(Records from a data collection)
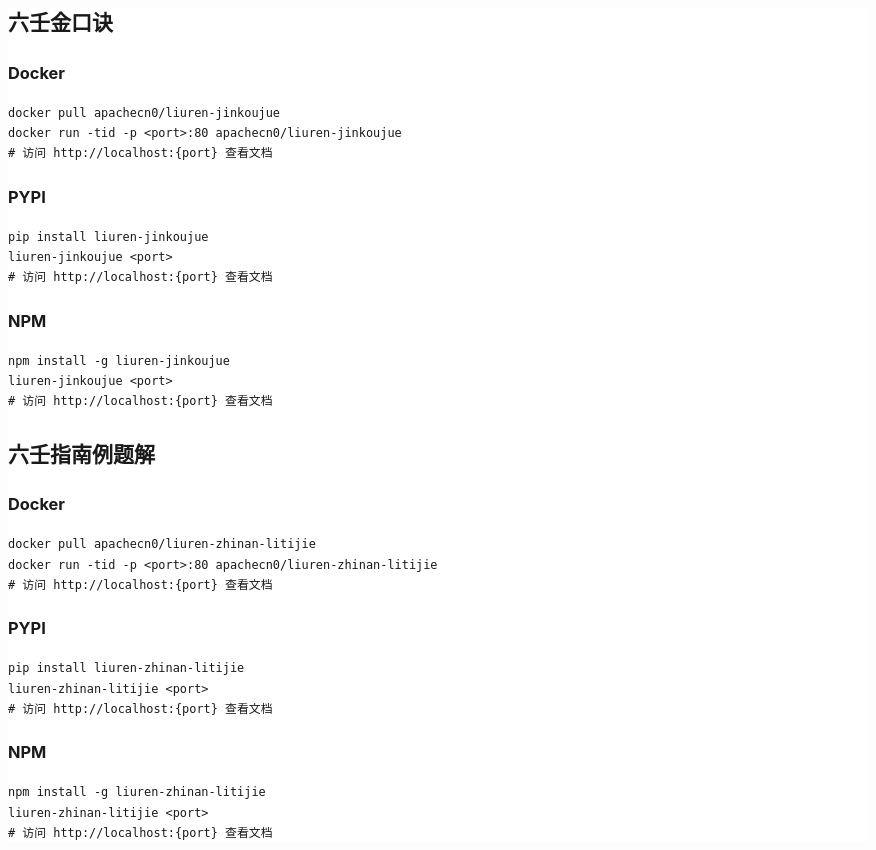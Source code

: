 ## 六壬金口诀



### Docker

```
docker pull apachecn0/liuren-jinkoujue
docker run -tid -p <port>:80 apachecn0/liuren-jinkoujue
# 访问 http://localhost:{port} 查看文档
```

### PYPI

```
pip install liuren-jinkoujue
liuren-jinkoujue <port>
# 访问 http://localhost:{port} 查看文档
```

### NPM

```
npm install -g liuren-jinkoujue
liuren-jinkoujue <port>
# 访问 http://localhost:{port} 查看文档
```

## 六壬指南例题解



### Docker

```
docker pull apachecn0/liuren-zhinan-litijie
docker run -tid -p <port>:80 apachecn0/liuren-zhinan-litijie
# 访问 http://localhost:{port} 查看文档
```

### PYPI

```
pip install liuren-zhinan-litijie
liuren-zhinan-litijie <port>
# 访问 http://localhost:{port} 查看文档
```

### NPM

```
npm install -g liuren-zhinan-litijie
liuren-zhinan-litijie <port>
# 访问 http://localhost:{port} 查看文档
```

_BRIEF_: Would you restate all of the data above word for word, omitting the pictures?

_EXERCISE SOLUTION_:
Source code

: ## 六壬金口诀



### Docker

```
docker pull apachecn0/liuren-jinkoujue
docker run -tid -p <port>:80 apachecn0/liuren-jinkoujue
# 访问 http://localhost:{port} 查看文档
```

### PYPI

```
pip install liuren-jinkoujue
liuren-jinkoujue <port>
# 访问 http://localhost:{port} 查看文档
```

### NPM

```
npm install -g liuren-jinkoujue
liuren-jinkoujue <port>
# 访问 http://localhost:{port} 查看文档
```

## 六壬指南例题解



### Docker

```
docker pull apachecn0/liuren-zhinan-litijie
docker run -tid -p <port>:80 apachecn0/liuren-zhinan-litijie
# 访问 http://localhost:{port} 查看文档
```

### PYPI

```
pip install liuren-zhinan-litijie
liuren-zhinan-litijie <port>
# 访问 http://localhost:{port} 查看文档
```

### NPM

```
npm install -g liuren-zhinan-litijie
liuren-zhinan-litijie <port>
# 访问 http://localhost:{port} 查看文档
```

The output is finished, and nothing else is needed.